LOL the first post that mentions anything about the competition. Perhaps the EU is just trying to get special software seat costs for member countries from Redmond. A simple case of "the Mouse That Roared" strategy to get special treatment from the real monopolists on the block!
Either way the truth about why the EU are trying to oust Google is most likely well and truly hidden from the tech journalists and the tech journalists that are reporting on this perceived strategy to dismantle Google as a company are in the pocket of the people behind the scenes.

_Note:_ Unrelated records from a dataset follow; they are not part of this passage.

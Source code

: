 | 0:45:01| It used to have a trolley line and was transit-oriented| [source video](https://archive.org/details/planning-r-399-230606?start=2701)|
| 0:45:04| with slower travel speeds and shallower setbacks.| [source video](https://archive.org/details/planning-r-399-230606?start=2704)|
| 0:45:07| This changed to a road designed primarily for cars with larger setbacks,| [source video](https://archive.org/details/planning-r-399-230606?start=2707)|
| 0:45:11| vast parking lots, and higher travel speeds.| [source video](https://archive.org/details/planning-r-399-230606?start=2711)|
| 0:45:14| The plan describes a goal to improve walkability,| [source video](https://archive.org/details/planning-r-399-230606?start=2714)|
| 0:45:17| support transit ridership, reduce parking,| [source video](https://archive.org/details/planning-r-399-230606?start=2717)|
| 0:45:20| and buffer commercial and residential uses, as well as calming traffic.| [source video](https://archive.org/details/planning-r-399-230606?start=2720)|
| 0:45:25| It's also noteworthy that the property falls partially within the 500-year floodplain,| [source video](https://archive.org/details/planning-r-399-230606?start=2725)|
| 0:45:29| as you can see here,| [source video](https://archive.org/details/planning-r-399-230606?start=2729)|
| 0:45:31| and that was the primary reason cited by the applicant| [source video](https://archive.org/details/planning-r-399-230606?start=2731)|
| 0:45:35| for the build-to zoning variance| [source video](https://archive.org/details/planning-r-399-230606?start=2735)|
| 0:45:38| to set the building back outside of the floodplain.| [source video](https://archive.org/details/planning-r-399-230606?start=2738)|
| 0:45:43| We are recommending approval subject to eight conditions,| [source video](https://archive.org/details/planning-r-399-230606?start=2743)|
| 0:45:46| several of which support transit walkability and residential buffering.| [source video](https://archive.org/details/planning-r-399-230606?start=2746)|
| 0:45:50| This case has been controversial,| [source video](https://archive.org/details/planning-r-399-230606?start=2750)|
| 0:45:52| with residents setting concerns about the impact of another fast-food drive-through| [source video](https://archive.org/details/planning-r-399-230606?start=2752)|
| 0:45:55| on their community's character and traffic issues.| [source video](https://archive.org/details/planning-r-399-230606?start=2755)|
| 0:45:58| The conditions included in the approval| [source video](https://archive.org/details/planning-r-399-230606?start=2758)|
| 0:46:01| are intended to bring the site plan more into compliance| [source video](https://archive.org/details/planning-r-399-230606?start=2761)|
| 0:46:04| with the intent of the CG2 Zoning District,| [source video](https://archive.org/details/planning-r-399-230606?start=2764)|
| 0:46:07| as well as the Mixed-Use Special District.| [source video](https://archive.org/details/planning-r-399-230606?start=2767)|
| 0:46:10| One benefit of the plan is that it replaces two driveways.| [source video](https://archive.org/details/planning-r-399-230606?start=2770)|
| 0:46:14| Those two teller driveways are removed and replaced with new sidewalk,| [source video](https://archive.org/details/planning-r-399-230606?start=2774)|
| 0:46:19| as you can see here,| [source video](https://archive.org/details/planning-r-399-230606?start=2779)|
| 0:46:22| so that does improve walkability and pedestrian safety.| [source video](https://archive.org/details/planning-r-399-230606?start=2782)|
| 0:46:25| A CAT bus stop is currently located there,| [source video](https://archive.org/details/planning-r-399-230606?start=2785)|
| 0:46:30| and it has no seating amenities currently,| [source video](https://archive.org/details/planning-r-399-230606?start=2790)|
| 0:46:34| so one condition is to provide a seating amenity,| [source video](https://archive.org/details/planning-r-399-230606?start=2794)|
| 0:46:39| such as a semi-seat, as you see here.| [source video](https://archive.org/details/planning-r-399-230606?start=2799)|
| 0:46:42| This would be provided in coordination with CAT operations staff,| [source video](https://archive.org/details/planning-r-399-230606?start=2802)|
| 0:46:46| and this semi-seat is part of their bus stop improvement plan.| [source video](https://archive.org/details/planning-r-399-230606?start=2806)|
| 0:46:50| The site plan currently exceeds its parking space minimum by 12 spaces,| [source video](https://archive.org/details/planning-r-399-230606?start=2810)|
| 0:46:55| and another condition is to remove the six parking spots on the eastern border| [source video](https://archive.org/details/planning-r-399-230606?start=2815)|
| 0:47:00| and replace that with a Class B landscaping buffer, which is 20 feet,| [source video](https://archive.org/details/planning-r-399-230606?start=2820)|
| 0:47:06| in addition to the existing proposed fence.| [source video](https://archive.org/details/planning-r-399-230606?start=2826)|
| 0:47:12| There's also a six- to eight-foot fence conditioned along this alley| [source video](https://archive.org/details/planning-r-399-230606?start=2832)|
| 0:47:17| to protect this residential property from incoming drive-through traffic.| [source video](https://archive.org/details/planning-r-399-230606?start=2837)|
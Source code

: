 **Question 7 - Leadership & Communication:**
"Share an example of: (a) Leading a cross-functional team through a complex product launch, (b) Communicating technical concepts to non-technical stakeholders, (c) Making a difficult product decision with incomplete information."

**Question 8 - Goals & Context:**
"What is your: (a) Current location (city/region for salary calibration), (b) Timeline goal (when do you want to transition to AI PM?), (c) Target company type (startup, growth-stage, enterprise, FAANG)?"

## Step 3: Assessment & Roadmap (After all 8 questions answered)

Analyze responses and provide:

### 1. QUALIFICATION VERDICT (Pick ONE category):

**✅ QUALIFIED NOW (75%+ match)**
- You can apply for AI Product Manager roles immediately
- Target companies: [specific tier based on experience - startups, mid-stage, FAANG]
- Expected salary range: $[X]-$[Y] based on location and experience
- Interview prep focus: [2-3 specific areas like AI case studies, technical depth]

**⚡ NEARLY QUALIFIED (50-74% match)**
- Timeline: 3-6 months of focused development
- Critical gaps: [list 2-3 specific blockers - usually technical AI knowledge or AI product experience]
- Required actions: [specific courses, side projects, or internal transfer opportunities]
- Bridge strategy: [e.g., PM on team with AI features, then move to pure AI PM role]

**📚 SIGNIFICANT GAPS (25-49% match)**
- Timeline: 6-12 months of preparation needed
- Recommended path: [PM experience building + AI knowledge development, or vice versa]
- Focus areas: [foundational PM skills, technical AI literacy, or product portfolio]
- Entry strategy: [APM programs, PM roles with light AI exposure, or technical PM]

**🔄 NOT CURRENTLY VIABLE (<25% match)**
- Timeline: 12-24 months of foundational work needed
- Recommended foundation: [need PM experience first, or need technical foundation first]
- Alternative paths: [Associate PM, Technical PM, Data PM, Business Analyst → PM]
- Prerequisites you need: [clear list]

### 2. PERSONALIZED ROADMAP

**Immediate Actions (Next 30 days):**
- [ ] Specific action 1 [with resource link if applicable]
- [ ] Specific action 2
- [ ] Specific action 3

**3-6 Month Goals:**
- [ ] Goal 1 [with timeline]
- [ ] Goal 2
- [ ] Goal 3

If Google is successfully dismantled and restricted in access by a segment of the internet as large as the domains of Europe then chances are what we will see happen in the future is new routing hardware and nodes being built. The results of breaking up Google in a big way will be a case of "All Roads Lead To Redmond" not Rome along with huge bandwidth cost increased not real competition as some officials in Europe may think.
The other possibility is that the net will split up and we will see disconnected local nets firewalled in the same way China does. This could be easily done with hardware based domain blocking technologies the way cell phones can be made to lock out competing providers network pipes.
Either way the network traffic and services including ad revenues will be controlled in Washington State instead of California. The revenues conveniently off shored by the lords of Redmond to avoid paying American corporate and state taxes regardless of which who is on the top of the heap.
Or just maybe Suse will get more money and build a competitor search engine based upon Bing's search engine software, perhaps this explains the recent love affair with Linux that is happening in Redmond.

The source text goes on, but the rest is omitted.